The competition hole, to my eye, is nothing particularly exceptional. In talking with the competitors, I get the sense that, not unlike any given competition, the hole has its good and bad sides. A fair few competitors lament that the World Championships are being held on a hole feature rather than a wave feature. Even the official event poster has a kayaker featured in mid blunt as if to highlight the angst of those who desire big wave competition while being handed a modest hole.

Colorado is somewhat represented in this international stage. Chino of Costa Rica and Max Karlsson of Sweden call Colorado home for some or all of the year. Hobie is running around with a microphone as well, and you can see him on the daily feeds. Below is the link to the event where you can watch live feeds and daily updates. Tune in today at 11 eastern to “watch,” in a metaphorical sense I suppose, the Men’s and Women’s Squirt Boating heats. At 1pm there will be a downriver creekish race for fun, and then Jr. Women K1 will take to the hole for their prelims.

https://www.freestylekayaking2013.com/


----------



## Phil U. (Feb 7, 2009)

Nice. Wish I was there. Worlds are always as much about the boating community as who wins. Keep the updates coming.

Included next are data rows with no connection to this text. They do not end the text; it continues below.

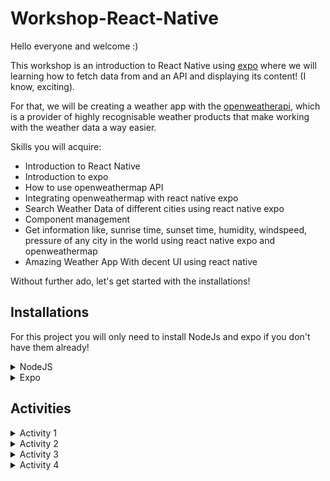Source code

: # Workshop-React-Native

Hello everyone and welcome :)


This workshop is an introduction to React Native using [expo](https://docs.expo.dev/) where we will learning how to fetch data from and an API and displaying its content! (I know, exciting).


For that, we will be creating a weather app with the [openweatherapi](https://openweathermap.org/api), which is a provider of highly recognisable weather products that make working with the weather data a way easier. 

Skills you will acquire:

- Introduction to React Native
- Introduction to expo
- How to use openweathermap API
- Integrating openweathermap with react native expo
- Search Weather Data of different cities using react native expo
- Component management
- Get information like, sunrise time, sunset time, humidity, windspeed, pressure of any city in the world using react native expo and openweathermap
- Amazing Weather App With decent UI using react native

Without further ado, let's get started with the installations!

## Installations

  For this project you will only need to install NodeJs and expo if you don't have them already!

  <details>
    <summary>NodeJS</summary>

  First make sure you have npm installed using ```node -v```, if it's not installed already, follow this!

  1- To get this version, you can use the apt package manager. Refresh your local package index first:
  ```
  sudo apt update
  ```
  2- Then install Node.js:
  ```
  sudo apt install nodejs
  ```
  3- Check that the install was successful by querying node for its version number, make sure you at least have the ```v16.10.0```
  ```
  node -v
  ```
 4- Check that the install was successful by querying node for its version number, make sure you at least have the ```7.24.0```
  ```
 sudo apt install npm
  ```

  </details>

  <details>
    <summary>Expo</summary>

  If it's already installed, make sure you at least have the ```v16.10.0```

  Let's now start by installing expo! 
  ```
  sudo npm install -g expo-cli
  ```

  Now create a new expo project named ```workshop-weather-app```
  ```
  expo init workshop-weather-app
  ```

  Enter your project ```cd workshop-weather-app```, and then run the expo server
  ```
  expo start
  ```

  Now you probably have a QR code generated, all you need to do is:

  - Make sure you're on the same network as your phone

  - Install the Expo Go app on your phone

  - Set up your account

  - Open your camera app

  - Scan the QR code and open it

  Now you're all set to get started with the project!!!
  
  </details>

  </details>
</details>

## Activities

  <details>
    <summary>Activity 1</summary>

We're going to use the [openweatherapi](https://openweathermap.org/api) API, so sign up to the website and copy your generated key [here](https://home.openweathermap.org/api_keys) 

This is the API we're going to use: 
```
"https://api.openweathermap.org/data/2.5/weather?q={City name}&appid={API key}"
```

Now, let's create a new folder called src, and inside it, create a new file called ```WeatherFetch.js```


And now try to use the API to fetch the weather data with a function named ```fetchWeatherData```, that takes ```cityName``` as parameter that represents the city we're looking for and returns the weather data for that city.

This is what the main function will look like:

```
API_KEY = 'your api key'

const WeatherFetch = () => {
  
  const fetchWeatherData = async (cityName) => {
    const response = await fetch(`https://api.openweathermap.org/data/2.5/weather?q=${cityName}&appid=${API_KEY}&units=metric`);
    //your code here
  }
  return (
    <View>
        <Text>In WeatherFetch</Text>
    </View>
  )
}
```
  </details>

  <details>
    <summary>Activity 2</summary>

Now that we can have fetch through our API, we will create a new file called ```WeatherInfo.js``` that will display each information that you want to display from that API.

Make sure to check the app on your phone and that it displays the content you're looking for!

This is what the code will look like:

```
const WeatherInfo = ({ weatherData }) => {

    const { 
        name,
        visibility,
        main: { temp, feels_like, temp_min, temp_max, pressure, humidity },
        ...
    } = weatherData;

  return () {
    <SafeAreaView>
        //data you want to display
    </SafeAreaView>
  }
}
```

Don't forget to call this component in the ```WeatherFetch``` component! :) 

  </details>

  <details>
    <summary>Activity 3</summary>

Now create a search bar component in a file called ```WeatherSearch``` that takes as parameters ```fetchWeatherData```.

This component will allow the user to search for a city and display the weather data of that specified city. 

For that, create a search bar and a button, and when the user presses the button, it should display the weather data for that city.

You can use the onPress event, and call the ```fetchWeatherData``` function and display the data.

  </details>

  <details>
    <summary>Activity 4</summary>

Now that you have an app, fully functional, you can style using any UI Component library you want, or you can use the default ones that expo provides.

I suggest you to use the [Tailwind](https://www.nativewind.dev/quick-starts/expo) library, which is a utility-first CSS framework for rapidly building custom designs.

  </details>

</details>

Very sorry to "report" that one of the favorites and one of the very best guys our sport has to offer, Jason Craig, dislocated a shoulder yesterday...


----------



## hojo (Jun 26, 2008)

It is true that Craig, during practice on Monday, injured his left shoulder. I am not keen on the particulars of the injury only to say that it's not so bad as to have the arm fully immobilized. This will impact the US team for sure.


----------



## Phil U. (Feb 7, 2009)

Jason called it a "dislocation". This is a guy who has battled back from an horrific back and pelvis injury where walking was in question to standing on podiums again. Such a disappointment for this to happen now. All part of the week long drama called Worlds. Healing vibes to a Brother...


----------



## eaproductions (May 8, 2009)

*Jason Craig prior to accident*

Bummer about Jason getting hurt again. Here is a vid of him when he was healthy and rippin' it up at the Teva Games.
Jason Craig Teva Games Neuro Promo - YouTube


----------



## hojo (Jun 26, 2008)

For what ever reason, heat 4 isn't on the page, but Jason Craig competed and was, for a while anyway, sitting in 3rd. Index of /home/scoreboard/pdfs


----------



## ckspaddler (Sep 25, 2008)

Looks like Dane Jackson is in first and Jason Craig's still in 3rd. Go USA!
LIVE STREAM OF THE FREESTYLE KAYAKING WORLD CHAMPIONSHIPS


----------



## Max's Dad (Jan 5, 2010)

hojo said:


> Colorado is somewhat represented in this international stage. Chino of Costa Rica and Max Karlsson of Sweden call Colorado home for some or all of the year.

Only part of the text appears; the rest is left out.